§ **Task to carry out**:
Ignore the pictures in the data below and set down exactly the lines from its first line through the line containing "311 & 0.10 &".

- Opening Delimiter -

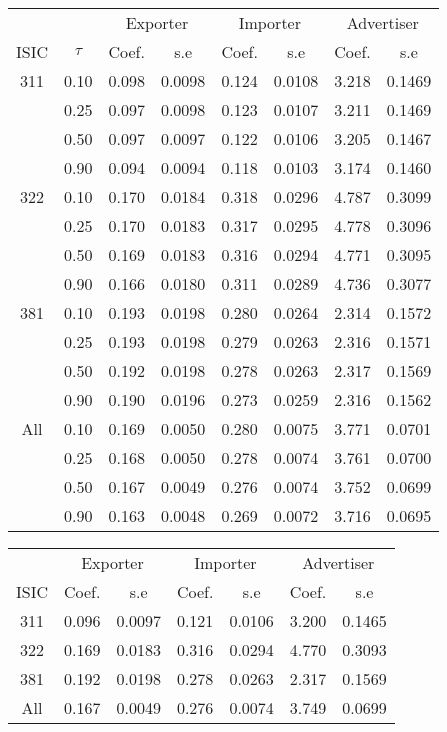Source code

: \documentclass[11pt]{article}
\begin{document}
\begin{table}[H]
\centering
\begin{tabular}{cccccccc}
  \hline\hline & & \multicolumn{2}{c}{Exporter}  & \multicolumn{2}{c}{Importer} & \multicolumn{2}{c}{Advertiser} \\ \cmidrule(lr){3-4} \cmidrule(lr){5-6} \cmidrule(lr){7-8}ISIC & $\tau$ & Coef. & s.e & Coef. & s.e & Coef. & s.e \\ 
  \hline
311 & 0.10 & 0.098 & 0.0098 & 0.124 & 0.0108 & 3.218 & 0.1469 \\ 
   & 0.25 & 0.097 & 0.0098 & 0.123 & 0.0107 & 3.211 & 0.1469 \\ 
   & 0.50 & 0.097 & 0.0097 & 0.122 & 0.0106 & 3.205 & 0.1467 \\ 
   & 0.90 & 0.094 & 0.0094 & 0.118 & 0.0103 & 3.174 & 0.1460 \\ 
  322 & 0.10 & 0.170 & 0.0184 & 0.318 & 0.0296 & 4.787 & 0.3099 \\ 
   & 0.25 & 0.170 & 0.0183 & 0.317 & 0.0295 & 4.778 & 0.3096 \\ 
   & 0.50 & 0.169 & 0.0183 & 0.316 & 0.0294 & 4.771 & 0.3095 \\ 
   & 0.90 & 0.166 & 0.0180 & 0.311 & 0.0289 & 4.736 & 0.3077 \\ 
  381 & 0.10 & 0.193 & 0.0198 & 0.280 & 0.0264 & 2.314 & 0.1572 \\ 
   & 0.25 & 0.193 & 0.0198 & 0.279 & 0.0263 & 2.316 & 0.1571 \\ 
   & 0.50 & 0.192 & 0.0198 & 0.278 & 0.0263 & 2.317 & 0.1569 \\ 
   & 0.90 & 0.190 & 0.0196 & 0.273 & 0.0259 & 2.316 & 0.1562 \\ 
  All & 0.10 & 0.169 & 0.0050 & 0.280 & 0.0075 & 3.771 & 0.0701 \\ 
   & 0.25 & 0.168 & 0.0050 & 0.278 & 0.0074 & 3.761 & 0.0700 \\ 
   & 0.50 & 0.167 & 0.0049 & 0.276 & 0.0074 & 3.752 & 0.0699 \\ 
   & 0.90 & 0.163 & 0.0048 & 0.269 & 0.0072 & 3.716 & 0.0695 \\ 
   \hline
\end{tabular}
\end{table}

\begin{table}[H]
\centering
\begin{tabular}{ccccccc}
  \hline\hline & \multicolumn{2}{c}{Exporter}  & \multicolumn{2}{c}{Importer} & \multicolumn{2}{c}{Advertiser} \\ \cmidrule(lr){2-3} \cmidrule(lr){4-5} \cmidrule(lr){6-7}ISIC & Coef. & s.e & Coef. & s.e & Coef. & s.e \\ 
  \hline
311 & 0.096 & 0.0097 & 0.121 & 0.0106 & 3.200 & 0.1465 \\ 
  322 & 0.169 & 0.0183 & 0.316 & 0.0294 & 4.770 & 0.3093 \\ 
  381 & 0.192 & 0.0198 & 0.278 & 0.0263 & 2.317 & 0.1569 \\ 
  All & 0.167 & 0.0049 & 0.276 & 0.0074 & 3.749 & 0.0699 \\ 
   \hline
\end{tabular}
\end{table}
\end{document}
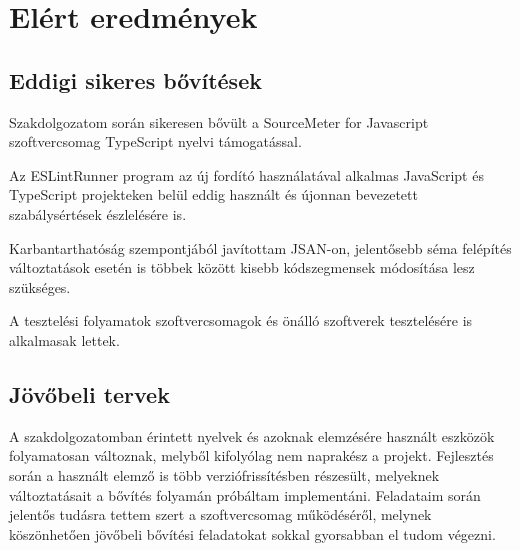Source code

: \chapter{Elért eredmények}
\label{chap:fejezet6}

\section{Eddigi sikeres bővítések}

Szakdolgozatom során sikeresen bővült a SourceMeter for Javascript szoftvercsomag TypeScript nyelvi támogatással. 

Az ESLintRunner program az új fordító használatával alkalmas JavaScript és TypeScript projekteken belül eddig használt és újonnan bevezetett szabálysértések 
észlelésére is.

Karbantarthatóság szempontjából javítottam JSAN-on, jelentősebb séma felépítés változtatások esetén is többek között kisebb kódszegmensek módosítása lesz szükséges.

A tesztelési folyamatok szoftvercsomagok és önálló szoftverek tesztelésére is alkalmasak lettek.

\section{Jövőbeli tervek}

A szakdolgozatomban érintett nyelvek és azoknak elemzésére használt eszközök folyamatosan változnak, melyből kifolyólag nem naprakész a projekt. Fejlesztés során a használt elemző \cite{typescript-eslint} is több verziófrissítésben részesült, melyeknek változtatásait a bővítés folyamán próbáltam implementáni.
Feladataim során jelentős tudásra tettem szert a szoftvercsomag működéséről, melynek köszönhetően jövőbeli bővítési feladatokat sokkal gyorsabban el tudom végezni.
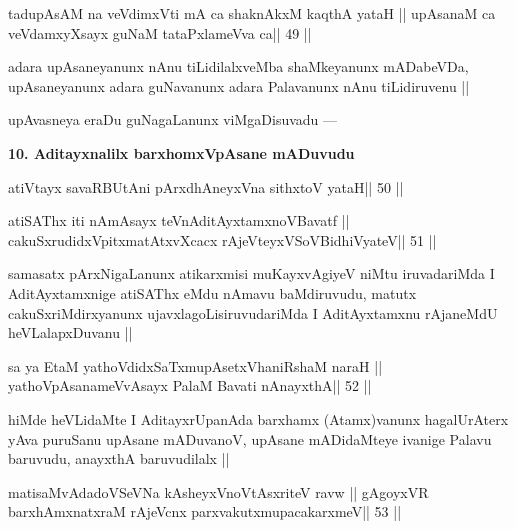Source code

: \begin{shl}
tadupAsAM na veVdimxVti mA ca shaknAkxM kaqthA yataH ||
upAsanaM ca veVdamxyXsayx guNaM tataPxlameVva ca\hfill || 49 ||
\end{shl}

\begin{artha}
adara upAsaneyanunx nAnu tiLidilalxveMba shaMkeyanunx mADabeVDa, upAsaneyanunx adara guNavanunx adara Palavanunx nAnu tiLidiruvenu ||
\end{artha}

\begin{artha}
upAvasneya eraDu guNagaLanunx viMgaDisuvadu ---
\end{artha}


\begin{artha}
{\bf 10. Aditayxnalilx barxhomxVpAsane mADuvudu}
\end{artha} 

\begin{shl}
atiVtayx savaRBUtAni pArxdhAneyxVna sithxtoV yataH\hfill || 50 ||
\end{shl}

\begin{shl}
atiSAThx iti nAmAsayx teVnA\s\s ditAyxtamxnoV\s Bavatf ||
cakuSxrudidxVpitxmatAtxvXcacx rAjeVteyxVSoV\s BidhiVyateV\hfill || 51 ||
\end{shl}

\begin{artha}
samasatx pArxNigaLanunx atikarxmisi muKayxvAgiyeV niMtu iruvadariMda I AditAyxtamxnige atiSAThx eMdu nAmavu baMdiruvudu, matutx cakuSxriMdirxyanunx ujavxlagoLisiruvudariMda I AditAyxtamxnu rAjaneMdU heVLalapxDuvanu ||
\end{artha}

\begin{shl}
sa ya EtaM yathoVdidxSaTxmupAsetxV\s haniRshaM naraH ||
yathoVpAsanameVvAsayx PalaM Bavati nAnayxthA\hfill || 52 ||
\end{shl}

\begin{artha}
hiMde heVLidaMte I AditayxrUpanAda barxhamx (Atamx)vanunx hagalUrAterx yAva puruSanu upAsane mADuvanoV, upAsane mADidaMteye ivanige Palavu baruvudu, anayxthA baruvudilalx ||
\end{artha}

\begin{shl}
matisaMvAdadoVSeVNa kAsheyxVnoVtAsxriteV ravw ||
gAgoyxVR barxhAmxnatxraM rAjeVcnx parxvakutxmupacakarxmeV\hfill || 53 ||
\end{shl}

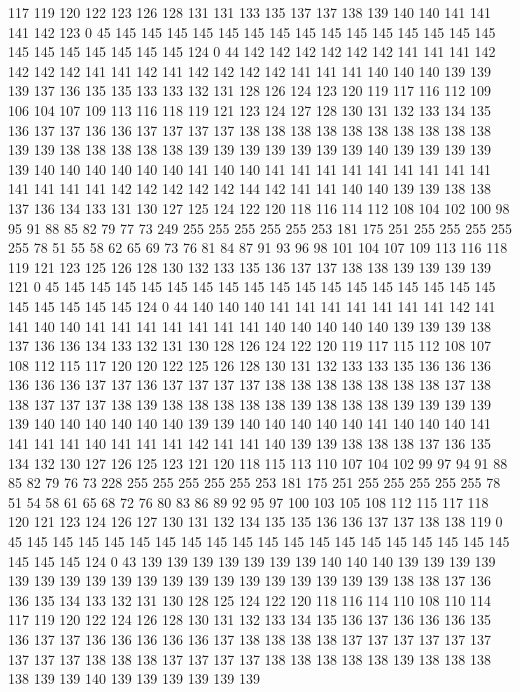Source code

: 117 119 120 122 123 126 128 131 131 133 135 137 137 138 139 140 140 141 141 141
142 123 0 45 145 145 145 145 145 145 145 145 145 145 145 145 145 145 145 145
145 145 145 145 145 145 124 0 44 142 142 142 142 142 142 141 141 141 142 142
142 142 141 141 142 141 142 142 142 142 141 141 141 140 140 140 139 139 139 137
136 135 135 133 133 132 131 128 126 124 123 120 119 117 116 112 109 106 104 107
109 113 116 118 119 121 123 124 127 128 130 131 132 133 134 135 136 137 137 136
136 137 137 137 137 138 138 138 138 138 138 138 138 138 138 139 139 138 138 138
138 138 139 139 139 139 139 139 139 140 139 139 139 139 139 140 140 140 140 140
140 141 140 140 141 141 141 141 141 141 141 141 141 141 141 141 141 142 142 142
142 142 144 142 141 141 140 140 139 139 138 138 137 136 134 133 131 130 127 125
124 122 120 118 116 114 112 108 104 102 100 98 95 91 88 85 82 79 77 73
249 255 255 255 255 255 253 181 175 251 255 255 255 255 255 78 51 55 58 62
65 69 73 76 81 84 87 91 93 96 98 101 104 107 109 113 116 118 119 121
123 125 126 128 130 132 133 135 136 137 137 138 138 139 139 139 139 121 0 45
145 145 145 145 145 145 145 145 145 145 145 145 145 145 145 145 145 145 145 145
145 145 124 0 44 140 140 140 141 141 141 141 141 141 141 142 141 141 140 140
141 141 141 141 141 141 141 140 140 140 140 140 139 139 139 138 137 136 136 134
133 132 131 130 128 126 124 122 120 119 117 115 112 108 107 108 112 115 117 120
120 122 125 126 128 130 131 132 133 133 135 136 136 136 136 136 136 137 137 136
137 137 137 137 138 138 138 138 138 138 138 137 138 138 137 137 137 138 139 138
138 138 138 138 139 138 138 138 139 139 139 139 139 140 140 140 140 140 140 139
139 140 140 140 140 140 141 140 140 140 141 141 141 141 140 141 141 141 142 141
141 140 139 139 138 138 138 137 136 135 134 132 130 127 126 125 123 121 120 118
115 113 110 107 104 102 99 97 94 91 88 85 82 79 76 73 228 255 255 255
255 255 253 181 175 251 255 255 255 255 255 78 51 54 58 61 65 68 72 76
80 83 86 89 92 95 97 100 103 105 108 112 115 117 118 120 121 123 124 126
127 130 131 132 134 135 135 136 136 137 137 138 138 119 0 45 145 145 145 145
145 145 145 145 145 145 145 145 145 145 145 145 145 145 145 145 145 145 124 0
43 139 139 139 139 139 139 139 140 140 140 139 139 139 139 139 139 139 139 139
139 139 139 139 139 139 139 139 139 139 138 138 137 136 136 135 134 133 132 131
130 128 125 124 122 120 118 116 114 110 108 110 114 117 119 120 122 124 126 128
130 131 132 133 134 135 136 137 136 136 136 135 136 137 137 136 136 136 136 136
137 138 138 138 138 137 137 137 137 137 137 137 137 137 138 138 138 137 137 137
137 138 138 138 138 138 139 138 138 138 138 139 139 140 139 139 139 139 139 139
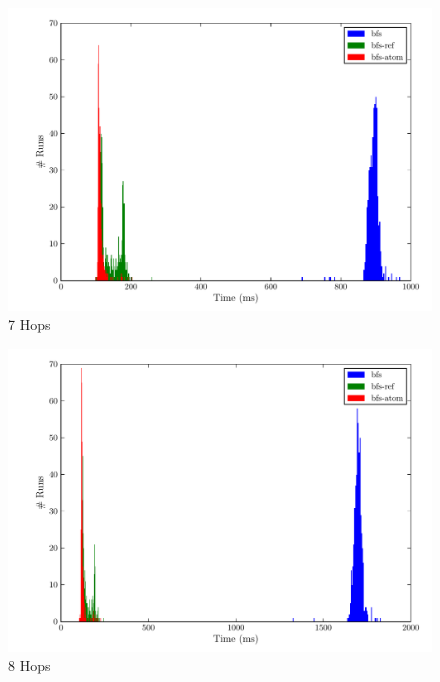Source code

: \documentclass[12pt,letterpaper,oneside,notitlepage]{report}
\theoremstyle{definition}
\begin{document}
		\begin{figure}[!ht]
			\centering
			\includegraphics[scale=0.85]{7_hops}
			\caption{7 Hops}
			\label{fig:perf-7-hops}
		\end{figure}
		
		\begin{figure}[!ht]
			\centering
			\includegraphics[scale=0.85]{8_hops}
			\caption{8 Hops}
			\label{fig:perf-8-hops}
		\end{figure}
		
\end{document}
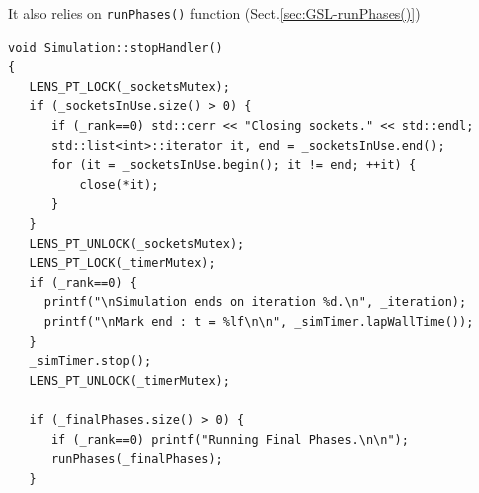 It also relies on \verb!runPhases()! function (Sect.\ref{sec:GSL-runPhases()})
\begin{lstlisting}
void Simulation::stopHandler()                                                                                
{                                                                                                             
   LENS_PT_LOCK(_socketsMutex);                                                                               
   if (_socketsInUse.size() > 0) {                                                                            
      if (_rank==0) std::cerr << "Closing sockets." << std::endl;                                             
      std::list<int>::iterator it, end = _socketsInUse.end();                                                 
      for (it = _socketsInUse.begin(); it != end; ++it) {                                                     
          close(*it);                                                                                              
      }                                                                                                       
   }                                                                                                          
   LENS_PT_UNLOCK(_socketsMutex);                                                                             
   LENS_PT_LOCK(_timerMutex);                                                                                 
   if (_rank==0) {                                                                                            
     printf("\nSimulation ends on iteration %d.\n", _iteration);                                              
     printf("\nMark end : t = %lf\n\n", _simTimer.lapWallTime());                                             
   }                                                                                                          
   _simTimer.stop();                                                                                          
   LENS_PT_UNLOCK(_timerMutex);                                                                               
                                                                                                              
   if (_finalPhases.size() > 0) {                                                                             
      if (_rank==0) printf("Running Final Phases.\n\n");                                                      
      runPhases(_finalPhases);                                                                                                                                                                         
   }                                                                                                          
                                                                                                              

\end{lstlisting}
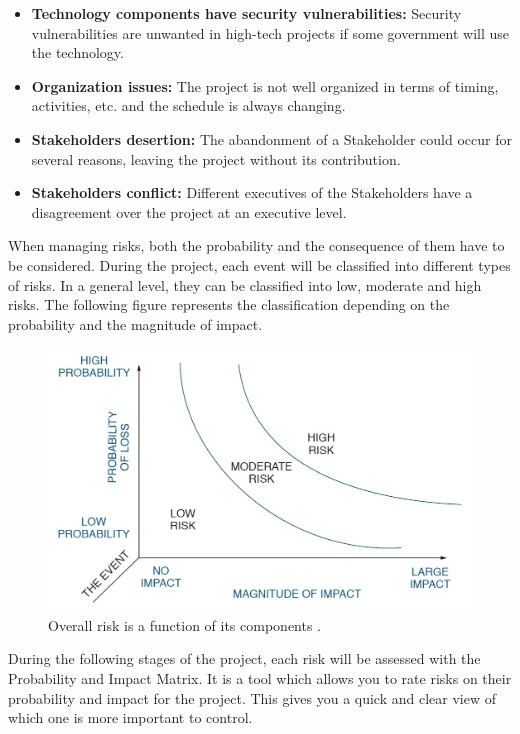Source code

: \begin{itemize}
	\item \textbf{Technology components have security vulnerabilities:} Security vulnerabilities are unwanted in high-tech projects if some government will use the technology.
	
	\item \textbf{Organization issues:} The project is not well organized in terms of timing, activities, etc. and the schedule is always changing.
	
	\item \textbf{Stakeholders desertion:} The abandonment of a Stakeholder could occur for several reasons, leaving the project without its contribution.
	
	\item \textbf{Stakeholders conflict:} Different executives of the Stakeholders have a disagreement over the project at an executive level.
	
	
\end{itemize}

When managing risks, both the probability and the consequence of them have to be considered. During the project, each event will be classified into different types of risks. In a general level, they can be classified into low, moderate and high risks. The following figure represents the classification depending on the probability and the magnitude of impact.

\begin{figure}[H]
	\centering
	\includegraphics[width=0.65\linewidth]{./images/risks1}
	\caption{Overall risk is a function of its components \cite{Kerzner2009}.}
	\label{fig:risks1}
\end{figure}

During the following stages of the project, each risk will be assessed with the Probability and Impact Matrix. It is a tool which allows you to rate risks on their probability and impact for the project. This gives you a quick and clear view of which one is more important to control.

- Closing Delimiter -

§ **Solved problem**:
Source code

: \documentclass[11pt]{article}
\begin{document}
\begin{table}[H]
\centering
\begin{tabular}{cccccccc}
  \hline\hline & & \multicolumn{2}{c}{Exporter}  & \multicolumn{2}{c}{Importer} & \multicolumn{2}{c}{Advertiser} \\ \cmidrule(lr){3-4} \cmidrule(lr){5-6} \cmidrule(lr){7-8}ISIC & $\tau$ & Coef. & s.e & Coef. & s.e & Coef. & s.e \\ 
  \hline
311 & 0.10 & 0.098 & 0.0098 & 0.124 & 0.0108 & 3.218 & 0.1469 \\ 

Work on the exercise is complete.